Smith soon decided that "studying merely to prepare for ordination felt too limiting, in terms of what I can obtain here at Harvard," so she started looking into courses in ethics and religion and policymaking to support her interest in "affecting change on a institutional level." To that end, she has taken the course "Religion, Politics and Public Policy in the U.S." at the Kennedy School of Government.
She frankly admits something that first-year Divinity School students often feel but don't always voice: It has been a confusing year. "I came to Divinity School absolutely sure about who I was, where I was going, how I was going to affect change in the world, but now I have many more questions than answers," she said. "I'm way out of my comfort zone being so challenged. Sometimes I also feel like I'm in a holding pattern, standing still and waiting for what the next step is going to be."
Despite that feeling, Smith is an active contributor to the Diversity Committee, for which she was a student speaker. She also moderated a panel discussion at the Religion and Culture Conference this spring.
As disorienting as the first year can be, Smith abides by certain guiding principles. Regardless of her ultimate choices, most important to her is maintaining her integrity, being true to her desires and a vision of her call to serve. "I have in no way questioned that I'm called to serve, but I am learning that I need to seek opportunities that will allow me to develop into my utmost potential," she explained. The questions she finds herself asking these days, which she says evolved during a "Introduction to Theological Education in Ministry" course in the fall semester, include "How am I going to align my skills with the needs of the world?" and "What is my vision of ministry?"

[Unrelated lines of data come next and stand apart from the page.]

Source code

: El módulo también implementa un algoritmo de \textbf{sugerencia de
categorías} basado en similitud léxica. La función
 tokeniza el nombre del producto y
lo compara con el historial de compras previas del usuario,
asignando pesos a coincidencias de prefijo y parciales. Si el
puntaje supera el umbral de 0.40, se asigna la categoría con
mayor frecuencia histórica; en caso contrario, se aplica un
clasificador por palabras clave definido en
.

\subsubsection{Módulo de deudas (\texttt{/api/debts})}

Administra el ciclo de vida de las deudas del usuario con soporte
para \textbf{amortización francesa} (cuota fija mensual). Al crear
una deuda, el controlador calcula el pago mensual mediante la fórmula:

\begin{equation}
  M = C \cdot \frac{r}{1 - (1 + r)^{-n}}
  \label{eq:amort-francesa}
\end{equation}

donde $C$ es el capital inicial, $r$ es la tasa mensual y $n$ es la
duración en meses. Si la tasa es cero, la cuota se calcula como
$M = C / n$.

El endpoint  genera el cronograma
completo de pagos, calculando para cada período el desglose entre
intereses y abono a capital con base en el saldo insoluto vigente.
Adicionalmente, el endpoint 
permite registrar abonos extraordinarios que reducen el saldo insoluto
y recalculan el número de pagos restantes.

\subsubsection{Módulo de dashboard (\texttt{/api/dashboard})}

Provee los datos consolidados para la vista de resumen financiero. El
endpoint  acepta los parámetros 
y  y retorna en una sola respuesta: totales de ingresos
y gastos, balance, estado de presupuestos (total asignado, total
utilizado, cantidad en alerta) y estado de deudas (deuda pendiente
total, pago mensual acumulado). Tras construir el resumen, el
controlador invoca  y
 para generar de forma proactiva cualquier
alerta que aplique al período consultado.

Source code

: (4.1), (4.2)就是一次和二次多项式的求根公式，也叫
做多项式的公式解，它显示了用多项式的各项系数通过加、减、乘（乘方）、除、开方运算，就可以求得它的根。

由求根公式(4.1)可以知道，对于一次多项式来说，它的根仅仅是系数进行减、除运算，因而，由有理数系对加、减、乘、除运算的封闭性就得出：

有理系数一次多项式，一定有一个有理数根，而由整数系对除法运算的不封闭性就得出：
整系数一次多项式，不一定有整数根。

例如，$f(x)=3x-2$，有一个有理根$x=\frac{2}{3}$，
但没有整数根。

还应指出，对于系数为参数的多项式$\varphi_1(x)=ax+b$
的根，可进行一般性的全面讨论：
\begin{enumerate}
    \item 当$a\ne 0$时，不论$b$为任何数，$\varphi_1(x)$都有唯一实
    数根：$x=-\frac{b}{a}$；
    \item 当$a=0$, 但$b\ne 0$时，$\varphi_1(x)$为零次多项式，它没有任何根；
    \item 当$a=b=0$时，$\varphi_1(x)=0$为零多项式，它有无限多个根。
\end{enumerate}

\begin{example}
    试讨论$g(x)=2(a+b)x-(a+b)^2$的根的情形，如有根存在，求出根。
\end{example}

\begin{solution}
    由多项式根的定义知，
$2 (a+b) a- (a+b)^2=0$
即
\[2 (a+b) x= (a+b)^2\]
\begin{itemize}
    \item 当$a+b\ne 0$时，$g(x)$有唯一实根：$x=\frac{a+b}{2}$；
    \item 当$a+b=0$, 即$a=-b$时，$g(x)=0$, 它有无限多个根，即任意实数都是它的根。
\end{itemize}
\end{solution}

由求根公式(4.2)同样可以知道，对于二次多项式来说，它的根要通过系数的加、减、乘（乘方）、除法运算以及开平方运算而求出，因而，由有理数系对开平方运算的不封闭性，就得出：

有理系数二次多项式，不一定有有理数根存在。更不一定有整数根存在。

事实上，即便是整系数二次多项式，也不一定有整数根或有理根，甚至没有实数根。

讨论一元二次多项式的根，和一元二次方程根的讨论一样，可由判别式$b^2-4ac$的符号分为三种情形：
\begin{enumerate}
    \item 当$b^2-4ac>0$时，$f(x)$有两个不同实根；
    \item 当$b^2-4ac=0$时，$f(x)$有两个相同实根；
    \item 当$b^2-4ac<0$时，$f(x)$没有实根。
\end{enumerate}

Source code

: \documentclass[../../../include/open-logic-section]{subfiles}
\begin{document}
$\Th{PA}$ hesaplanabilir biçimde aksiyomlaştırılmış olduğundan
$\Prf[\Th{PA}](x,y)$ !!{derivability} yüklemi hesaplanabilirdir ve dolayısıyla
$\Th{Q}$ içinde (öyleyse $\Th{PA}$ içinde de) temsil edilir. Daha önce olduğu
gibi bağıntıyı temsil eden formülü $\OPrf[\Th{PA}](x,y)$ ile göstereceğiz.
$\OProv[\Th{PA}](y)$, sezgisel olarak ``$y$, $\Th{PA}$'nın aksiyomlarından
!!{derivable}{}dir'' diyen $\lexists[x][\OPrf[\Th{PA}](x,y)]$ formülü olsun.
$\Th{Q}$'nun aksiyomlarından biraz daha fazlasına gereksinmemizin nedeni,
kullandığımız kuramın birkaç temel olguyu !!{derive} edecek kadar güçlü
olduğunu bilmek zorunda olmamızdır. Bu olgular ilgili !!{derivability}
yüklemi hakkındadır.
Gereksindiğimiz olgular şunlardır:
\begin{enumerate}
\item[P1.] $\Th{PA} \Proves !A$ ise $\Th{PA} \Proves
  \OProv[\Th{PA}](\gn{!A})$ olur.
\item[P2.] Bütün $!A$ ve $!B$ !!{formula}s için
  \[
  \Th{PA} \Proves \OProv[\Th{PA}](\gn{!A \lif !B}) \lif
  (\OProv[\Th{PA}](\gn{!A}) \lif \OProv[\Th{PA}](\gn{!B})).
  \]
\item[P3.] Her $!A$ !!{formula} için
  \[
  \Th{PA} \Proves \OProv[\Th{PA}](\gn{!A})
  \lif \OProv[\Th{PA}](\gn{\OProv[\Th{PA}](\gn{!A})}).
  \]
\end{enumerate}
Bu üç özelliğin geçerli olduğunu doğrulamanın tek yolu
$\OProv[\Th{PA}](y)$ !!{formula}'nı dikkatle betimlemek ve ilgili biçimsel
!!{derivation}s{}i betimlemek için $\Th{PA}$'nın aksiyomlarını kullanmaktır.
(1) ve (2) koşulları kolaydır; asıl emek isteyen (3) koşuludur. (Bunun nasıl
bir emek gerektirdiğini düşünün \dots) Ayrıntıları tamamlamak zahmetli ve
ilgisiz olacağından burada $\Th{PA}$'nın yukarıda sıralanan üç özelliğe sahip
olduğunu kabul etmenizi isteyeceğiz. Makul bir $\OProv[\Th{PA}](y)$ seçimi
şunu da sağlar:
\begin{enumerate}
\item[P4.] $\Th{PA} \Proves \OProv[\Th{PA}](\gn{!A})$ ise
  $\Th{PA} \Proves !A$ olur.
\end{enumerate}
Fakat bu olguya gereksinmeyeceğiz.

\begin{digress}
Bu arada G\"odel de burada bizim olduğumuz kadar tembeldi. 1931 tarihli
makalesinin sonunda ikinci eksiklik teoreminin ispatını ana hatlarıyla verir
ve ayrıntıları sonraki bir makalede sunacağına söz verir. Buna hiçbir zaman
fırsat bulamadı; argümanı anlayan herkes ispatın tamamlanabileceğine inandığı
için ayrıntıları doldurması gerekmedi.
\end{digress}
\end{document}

Thankfully, Smith has two more years to address those important questions. As she explores field-work possibilities for next year and discovers the many directions she could pursue academically, Smith is discovering that her arrival at HDS might have concluded one journey, but it also marks the beginning of a new one. And, whatever she decides her next step will be, she will continue to enrich the HDS community with a strong sense of mission born out of overcoming struggles.